══ DATASET EXTRACT
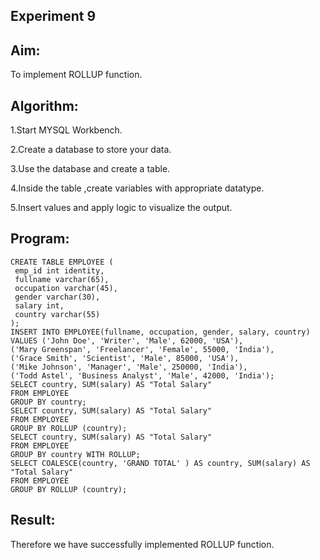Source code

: ## Experiment 9
## Aim:
To implement ROLLUP function.

## Algorithm:
1.Start MYSQL Workbench.

2.Create a database to store your data.

3.Use the database and create a table.

4.Inside the table ,create variables with appropriate datatype.

5.Insert values and apply logic to visualize the output.

## Program:
```
CREATE TABLE EMPLOYEE (  
 emp_id int identity,  
 fullname varchar(65),  
 occupation varchar(45),  
 gender varchar(30),  
 salary int,  
 country varchar(55)  
);  
INSERT INTO EMPLOYEE(fullname, occupation, gender, salary, country)  
VALUES ('John Doe', 'Writer', 'Male', 62000, 'USA'),  
('Mary Greenspan', 'Freelancer', 'Female', 55000, 'India'),  
('Grace Smith', 'Scientist', 'Male', 85000, 'USA'),  
('Mike Johnson', 'Manager', 'Male', 250000, 'India'),  
('Todd Astel', 'Business Analyst', 'Male', 42000, 'India');
SELECT country, SUM(salary) AS "Total Salary"  
FROM EMPLOYEE  
GROUP BY country;  
SELECT country, SUM(salary) AS "Total Salary"  
FROM EMPLOYEE  
GROUP BY ROLLUP (country);  
SELECT country, SUM(salary) AS "Total Salary"  
FROM EMPLOYEE  
GROUP BY country WITH ROLLUP;  
SELECT COALESCE(country, 'GRAND TOTAL' ) AS country, SUM(salary) AS "Total Salary"  
FROM EMPLOYEE  
GROUP BY ROLLUP (country); 
```
## Result:
Therefore we have successfully implemented ROLLUP function.

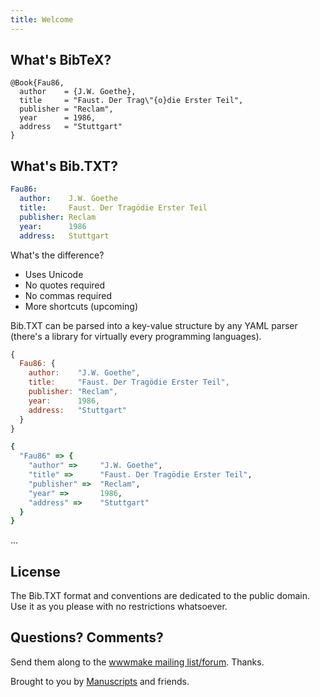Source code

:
 ```yaml
---
title: Welcome
---
```



## What's BibTeX?

```
@Book{Fau86,
  author    = {J.W. Goethe},
  title     = "Faust. Der Trag\"{o}die Erster Teil",
  publisher = "Reclam",
  year      = 1986,
  address   = "Stuttgart"
}
```


## What's Bib.TXT?

```yaml
Fau86:
  author:    J.W. Goethe
  title:     Faust. Der Tragödie Erster Teil
  publisher: Reclam
  year:      1986
  address:   Stuttgart
```


What's the difference?

- Uses Unicode
- No quotes required
- No commas required
- More shortcuts (upcoming)

Bib.TXT can be parsed into a key-value structure by any YAML parser (there's a library for virtually every programming languages). 

```javascript
{ 
  Fau86: {
    author:    "J.W. Goethe",
    title:     "Faust. Der Tragödie Erster Teil",
    publisher: "Reclam",
    year:      1986,
    address:   "Stuttgart"
  }
}
```

```ruby
{ 
  "Fau86" => {
    "author" =>     "J.W. Goethe",
    "title" =>      "Faust. Der Tragödie Erster Teil",
    "publisher" =>  "Reclam",
    "year" =>       1986,
    "address" =>    "Stuttgart"
  }
}
```

...

## License

The Bib.TXT format and conventions are dedicated to the public domain.
Use it as you please with no restrictions whatsoever.

## Questions? Comments?

Send them along to the [wwwmake mailing list/forum](http://groups.google.com/group/wwwmake). Thanks.


<!-- todo: move footer to layouts -->

Brought to you by [Manuscripts](https://github.com/manuscripts) and friends.
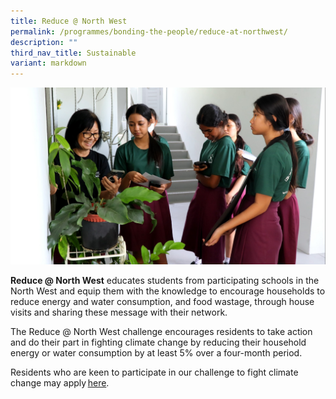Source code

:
 ```yaml
---
title: Reduce @ North West
permalink: /programmes/bonding-the-people/reduce-at-northwest/
description: ""
third_nav_title: Sustainable
variant: markdown
---
```

![](/images/Programmes/Green%20Living/Reduce___NW.jpg)

**Reduce @ North West** educates students from participating schools in the North West and equip them with the knowledge to encourage households to reduce energy and water consumption, and food wastage, through house visits and sharing these message with their network.

The Reduce @ North West challenge encourages residents to take action and do their part in fighting climate change by reducing their household energy or water consumption by at least 5% over a four-month period. 

Residents who are keen to participate in our challenge to fight climate change may apply [here](https://go.gov.sg/reduce-sign-up).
════
— PROBLEM REQUIREMENTS —
Each line of the data above containing the string "database" is to be copied.

— ANSWER FOR THE TASK —
2.Create a database to store your data.
3.Use the database and create a table.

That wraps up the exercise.